WANDA McKEE FOWLER, Justice.

I. INTRODUCTION

This is a highly unusual bond appeal from orders denying Durst’s applications for writs of habeas corpus. It involves the highest bail ever set in Texas for a single offense — $1 billion — as well as the highest amount for three offenses — $3 billion. It involves a defendant, Robert Durst, of apparently great, but undetermined, wealth. It also involves a condition imposed by the trial court requiring Durst, who fled an earlier court date on another charge, to pay for twenty-four-hour supervision by law enforcement.

In addition to that, this is not our first opinion in this case. Originally this Court remanded the case to the trial court because the bail set was grossly and outrageously excessive — -unconstitutionally excessive. However, the majority of the panel did not set an amount for bail or state what a reasonable bail might be, other than to state that we had not found a decision in which bail had been set or approved at even one percent of the three amounts set in this case.

As one can imagine, this case defies comparison with any precedent. That is why Durst filed a motion for rehearing. Fearing that the trial court had no real guidance from this Court or the case law, Durst requested this Court issue a new opinion re-setting bail for each offense. Today, we do just that. A majority of the panel grants rehearing, orders the earlier opinion withdrawn, and sets bail for each offense at $150,000. Although this amount is a bit higher than the high end of the range of bail set for third-degree felonies, we find the amount justifiable under the very unusual circumstances of this very unusual case. We explain below.

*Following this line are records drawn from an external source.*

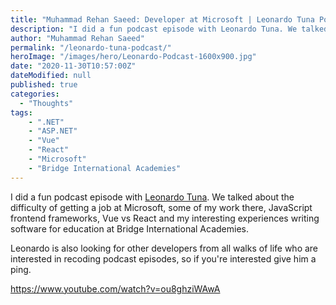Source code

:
```yaml
---
title: "Muhammad Rehan Saeed: Developer at Microsoft | Leonardo Tuna Podcast"
description: "I did a fun podcast episode with Leonardo Tuna. We talked about the difficulty of getting a job at Microsoft, some of my work there, JavaScript frontend frameworks, Vue vs React and my interesting experiences writing software for education at Bridge International Academies."
author: "Muhammad Rehan Saeed"
permalink: "/leonardo-tuna-podcast/"
heroImage: "/images/hero/Leonardo-Podcast-1600x900.jpg"
date: "2020-11-30T10:57:00Z"
dateModified: null
published: true
categories:
  - "Thoughts"
tags:
    - ".NET"
    - "ASP.NET"
    - "Vue"
    - "React"
    - "Microsoft"
    - "Bridge International Academies"
---
```


I did a fun podcast episode with [Leonardo Tuna](https://www.leotuna.com/). We talked about the difficulty of getting a job at Microsoft, some of my work there, JavaScript frontend frameworks, Vue vs React and my interesting experiences writing software for education at Bridge International Academies.

Leonardo is also looking for other developers from all walks of life who are interested in recoding podcast episodes, so if you're interested give him a ping.

https://www.youtube.com/watch?v=ou8ghziWAwA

II. IN SETTING BAIL, ARTICLE 17.15 OF THE CODE OF CRIMINAL PROCEDURE DIRECTS U.S. TO CONSIDER CERTAIN FACTORS

In three issues, Durst challenges the bail amounts as violating the constitutional and statutory prohibitions against exces[498]*498sive bail.1 See U.S. Const, amend. VIII; Tex. Const, art. I, § 13; Tex.Code CRIM. PROC. art. 1.09.

The right to release before trial is conditioned upon the accused’s giving adequate assurance that he will stand for trial and submit to sentence if convicted. Stack v. Boyle, 342 U.S. 1, 4, 72 S.Ct. 1, 96 L.Ed. 3 (1951). Bail set at an amount higher than reasonably calculated to fulfill this purpose is excessive under the Eighth Amendment. Id.

The burden is on the person seeking the reduction to demonstrate that bail is excessive. See Maldonado v. State, 999 S.W.2d 91, 93 (Tex.App.-Houston [14th. Dist.] 1999, pet. ref'd). The amount of bail is a matter resting within the sound discretion of the trial court and there is no precise standard for reviewing its determination. Ex parte Pemberton, 577 S.W.2d 266, 267 (Tex.Crim.App.1979). However, article 17.15 of the Code of Criminal Procedure serves as a guide.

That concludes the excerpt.